Henry Srebrnik, [Summerside, PEI] Journal Pioneer
The issues revolving around migration and citizenship eligibility continue to roil the political waters in both Europe and the United States, as desperate people cross the Mediterranean and the Rio Grande River, seeking better opportunities.
But similar concerns have also been politically deadly in non-western states. In the case of the west African nation of Côte d’Ivoire, or Ivory Coast, it led to civil war and the near-breakup of the country.
A former French colony, Côte d’Ivoire achieved independence, along with the rest of French West and Equatorial Africa, in 1960. Its 20 million people belong to more than 60 ethnic groups, with the Baoulé, at 20 per cent, the largest.
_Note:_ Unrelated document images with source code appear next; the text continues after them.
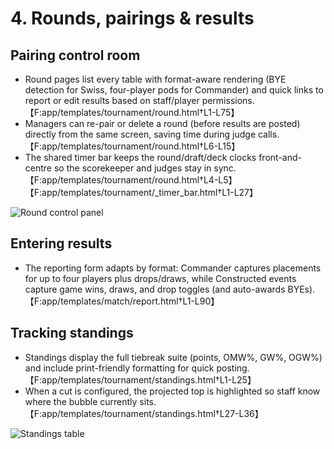 # 4. Rounds, pairings & results

## Pairing control room
* Round pages list every table with format-aware rendering (BYE detection for Swiss, four-player pods for Commander) and quick links to report or edit results based on staff/player permissions.【F:app/templates/tournament/round.html†L1-L75】
* Managers can re-pair or delete a round (before results are posted) directly from the same screen, saving time during judge calls.【F:app/templates/tournament/round.html†L6-L15】
* The shared timer bar keeps the round/draft/deck clocks front-and-centre so the scorekeeper and judges stay in sync.【F:app/templates/tournament/round.html†L4-L5】【F:app/templates/tournament/_timer_bar.html†L1-L27】

![Round control panel](browser:/invocations/ggqhabqb/artifacts/artifacts/wiki-round-pairings.png)

## Entering results
* The reporting form adapts by format: Commander captures placements for up to four players plus drops/draws, while Constructed events capture game wins, draws, and drop toggles (and auto-awards BYEs).【F:app/templates/match/report.html†L1-L90】

## Tracking standings
* Standings display the full tiebreak suite (points, OMW%, GW%, OGW%) and include print-friendly formatting for quick posting.【F:app/templates/tournament/standings.html†L1-L25】
* When a cut is configured, the projected top is highlighted so staff know where the bubble currently sits.【F:app/templates/tournament/standings.html†L27-L36】

![Standings table](browser:/invocations/ggqhabqb/artifacts/artifacts/wiki-standings.png)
The country’s first president was Félix Houphouet-Boigny, who ruled until his death in 1993. His political vehicle, the Parti Démocratique de la Côte d’Ivoire (PDCI), went virtually unchallenged.
Côte d’Ivoire prospered economically. This success became known as the “Ivorian miracle” and was due to a combination of sound planning, the maintenance of strong ties with France – the president was a devout Roman Catholic who built the world’s largest church in his new capital of Yamoussoukro -- and development of the country’s significant coffee and cocoa industries.
Houphouet-Boigny’s ethnic group, the Baoulé, became widespread throughout the country, being the most numerous planters of cocoa, rubber, and coffee; they sometimes came to outnumber local native ethnic groups.
As well, given the need for labour to work in agriculture, northerners, mostly Muslims, began to migrate into Côte d’Ivoire from neighbouring Mali and Burkina Faso.
As long as prosperity was the norm, this wasn’t much of an issue. But in the 1990s the country began to unravel, racked by economic crisis as prices for cocoa and coffee declined, and ethno-regional tensions rooted in issues of identity and citizenship increased.
Also, the democratization process opened up a new way to attain power – but since only nationals could exercise political rights, citizenship became important.
The ideology of “Ivorité,” based on aboriginality, began to be used against people whose ancestors were not native to the country, despite being born there. In contrast to the increasingly Muslim and immigrant north, the predominantly Christian south increasingly came to define itself as the indigenous group.
Houphouet-Boigny’s successor, Henri Konan Bédié, also a Catholic Baoulé, prevented a northern Muslim, Alassane Ouattara, a member of the Dioula people and leader of the Rassemblement des Républicains (RDR), from contesting the presidency in 1995, claiming that his parents had been born in Burkina Faso.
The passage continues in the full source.